> [Instructions to follow]: Take the lines below beginning at the line that has "También tiene dos" and stopping after the line that has "El objetivo del", and print them exactly as they are, with no other lines.

> [The data]:
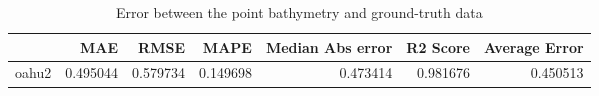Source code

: \begin{table}[h!]
\caption{Error between the point bathymetry and ground-truth data}
\label{tab:oahu2_lidar_error}
\begin{tabular}{lrrrrrr}
\toprule
 & MAE & RMSE & MAPE & Median Abs error & R2 Score & Average Error \\
\midrule
oahu2 & 0.495044 & 0.579734 & 0.149698 & 0.473414 & 0.981676 & 0.450513 \\
\bottomrule
\end{tabular}
\end{table}
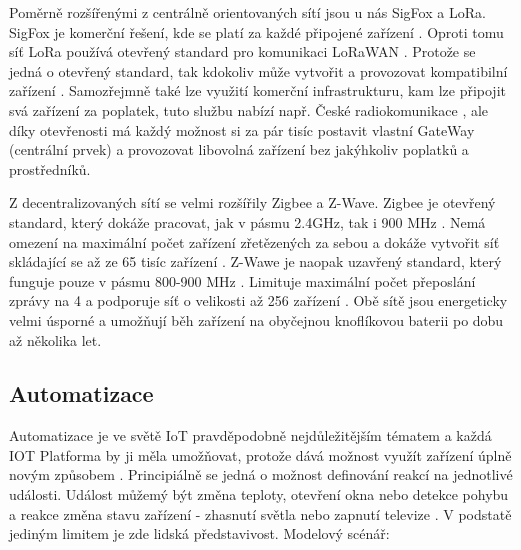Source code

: Poměrně rozšířenými z centrálně orientovaných sítí jsou u nás SigFox a LoRa. SigFox je komerční řešení, kde se platí za každé připojené zařízení \cite{sigfox-price}. Oproti tomu síť LoRa používá otevřený standard pro komunikaci LoRaWAN \cite{lora}. Protože se jedná o otevřený standard, tak kdokoliv může vytvořit a provozovat kompatibilní zařízení \cite{lora}. Samozřejmně také lze využití komerční infrastrukturu, kam lze připojit svá zařízení za poplatek, tuto službu nabízí např. České radiokomunikace \cite{cra}, ale díky otevřenosti má každý možnost si za pár tisíc postavit vlastní GateWay (centrální prvek) a provozovat libovolná zařízení bez jakýhkoliv poplatků a prostředníků.

Z decentralizovaných sítí se velmi rozšířily Zigbee a Z-Wave. Zigbee je otevřený standard, který dokáže pracovat, jak v pásmu 2.4GHz, tak i 900 MHz \cite{zigbee}. Nemá omezení na maximální počet zařízení zřetězených za sebou a dokáže vytvořit síť skládající se až ze 65 tisíc zařízení \cite{zigbee}. Z-Wawe je naopak uzavřený standard, který funguje pouze v pásmu 800-900 MHz \cite{zwawe}. Limituje maximální počet přeposlání zprávy na 4 a podporuje síť o velikosti až 256 zařízení \cite{zwawe}. Obě sítě jsou energeticky velmi úsporné a umožňují běh zařízení na obyčejnou knoflíkovou baterii po dobu až několika let\cite{zigbee, zwawe}.

\subsection{Automatizace}
Automatizace je ve světě IoT pravděpodobně nejdůležitějším tématem a každá IOT Platforma by ji měla umožňovat, protože dává možnost využít zařízení úplně novým způsobem \cite{what-future-hold}. Principiálně se jedná o možnost definování reakcí na jednotlivé události. Událost můžemý být změna teploty, otevření okna nebo detekce pohybu a reakce změna stavu zařízení - zhasnutí světla nebo zapnutí televize \cite{what-future-hold}. V podstatě jediným limitem je zde lidská představivost. Modelový scénář:

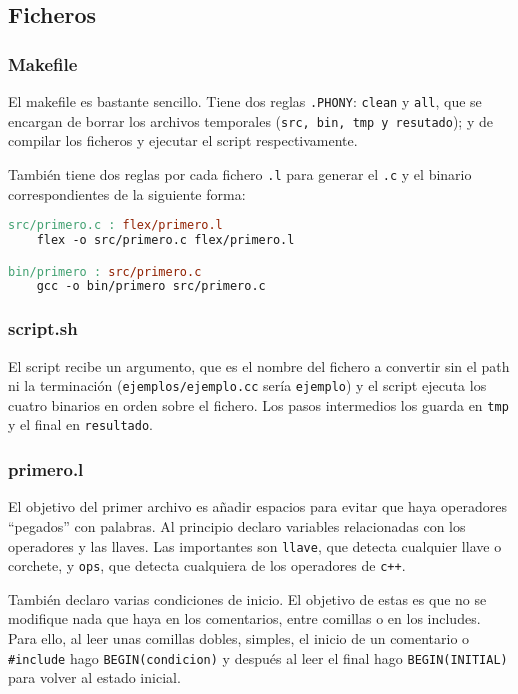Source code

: \documentclass[10pt]{article}
\begin{document}
    \subsection{Ficheros}
    \subsubsection{Makefile}
    El makefile es bastante sencillo. Tiene dos reglas \texttt{.PHONY}: \texttt{clean} y \texttt{all}, que se encargan de borrar los archivos temporales (\texttt{src, bin, tmp y resutado}); y de compilar los ficheros y ejecutar el script respectivamente.

    También tiene dos reglas por cada fichero \texttt{.l} para generar el \texttt{.c} y el binario correspondientes de la siguiente forma:

    \begin{lstlisting}[language=make]
src/primero.c : flex/primero.l
    flex -o src/primero.c flex/primero.l

bin/primero : src/primero.c
    gcc -o bin/primero src/primero.c
    \end{lstlisting}

    \subsubsection{script.sh}

    El script recibe un argumento, que es el nombre del fichero a convertir sin el path ni la terminación (\texttt{ejemplos/ejemplo.cc} sería \texttt{ejemplo}) y el script ejecuta los cuatro binarios en orden sobre el fichero. Los pasos intermedios los guarda en \texttt{tmp} y el final en \texttt{resultado}.

    

    \subsubsection{primero.l}
    El objetivo del primer archivo es añadir espacios para evitar que haya operadores ``pegados'' con palabras. Al principio declaro variables relacionadas con los operadores y las llaves. Las importantes son \texttt{llave}, que detecta cualquier llave o corchete, y \texttt{ops}, que detecta cualquiera de los operadores de \texttt{c++}.

    También declaro varias condiciones de inicio. El objetivo de estas es que no se modifique nada que haya en los comentarios, entre comillas o en los includes. Para ello, al leer unas comillas dobles, simples, el inicio de un comentario o \verb|#include| hago \texttt{BEGIN(condicion)} y después al leer el final hago \texttt{BEGIN(INITIAL)} para volver al estado inicial.
\end{document}
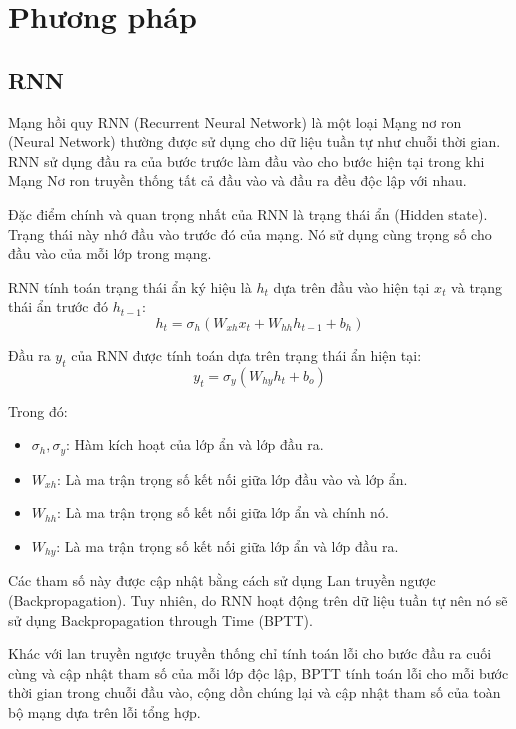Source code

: \documentclass[conference]{IEEEtran}
\begin{document}
\section{Phương pháp}

\subsection{RNN}
Mạng hồi quy RNN (Recurrent Neural Network) là một loại Mạng nơ ron (Neural Network) thường được sử dụng cho dữ liệu tuần tự như chuỗi thời gian. RNN sử dụng đầu ra của bước trước làm đầu vào cho bước hiện tại trong khi Mạng Nơ ron truyền thống tất cả đầu vào và đầu ra đều độc lập với nhau.

Đặc điểm chính và quan trọng nhất của RNN là trạng thái ẩn (Hidden state). Trạng thái này nhớ đầu vào trước đó của mạng. Nó sử dụng cùng trọng số cho đầu vào của mỗi lớp trong mạng.

RNN tính toán trạng thái ẩn ký hiệu là \(h_t\) dựa trên đầu vào hiện tại \(x_t\) và trạng thái ẩn trước đó \(h_{t-1}\):
\[
h_t = \sigma_h (W_{xh} x_t + W_{hh} h_{t-1} + b_h)
\]

Đầu ra \(y_t\) của RNN được tính toán dựa trên trạng thái ẩn hiện tại:
\[
y_t = \sigma_y (W_{hy} h_t + b_o)
\]

Trong đó:
\begin{itemize}
    \item \(\sigma_h, \sigma_y\): Hàm kích hoạt của lớp ẩn và lớp đầu ra.
    \item \(W_{xh}\): Là ma trận trọng số kết nối giữa lớp đầu vào và lớp ẩn.
    \item \(W_{hh}\): Là ma trận trọng số kết nối giữa lớp ẩn và chính nó.
    \item \(W_{hy}\): Là ma trận trọng số kết nối giữa lớp ẩn và lớp đầu ra.
\end{itemize}

Các tham số này được cập nhật bằng cách sử dụng Lan truyền ngược (Backpropagation). Tuy nhiên, do RNN hoạt động trên dữ liệu tuần tự nên nó sẽ sử dụng Backpropagation through Time (BPTT).

Khác với lan truyền ngược truyền thống chỉ tính toán lỗi cho bước đầu ra cuối cùng và cập nhật tham số của mỗi lớp độc lập, BPTT tính toán lỗi cho mỗi bước thời gian trong chuỗi đầu vào, cộng dồn chúng lại và cập nhật tham số của toàn bộ mạng dựa trên lỗi tổng hợp.
\end{document}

> [Task response]:
    También tiene dos reglas por cada fichero \texttt{.l} para generar el \texttt{.c} y el binario correspondientes de la siguiente forma:

    \begin{lstlisting}[language=make]
src/primero.c : flex/primero.l
    flex -o src/primero.c flex/primero.l

bin/primero : src/primero.c
    gcc -o bin/primero src/primero.c
    \end{lstlisting}

    \subsubsection{script.sh}

    El script recibe un argumento, que es el nombre del fichero a convertir sin el path ni la terminación (\texttt{ejemplos/ejemplo.cc} sería \texttt{ejemplo}) y el script ejecuta los cuatro binarios en orden sobre el fichero. Los pasos intermedios los guarda en \texttt{tmp} y el final en \texttt{resultado}.

    

    \subsubsection{primero.l}
    El objetivo del primer archivo es añadir espacios para evitar que haya operadores ``pegados'' con palabras. Al principio declaro variables relacionadas con los operadores y las llaves. Las importantes son \texttt{llave}, que detecta cualquier llave o corchete, y \texttt{ops}, que detecta cualquiera de los operadores de \texttt{c++}.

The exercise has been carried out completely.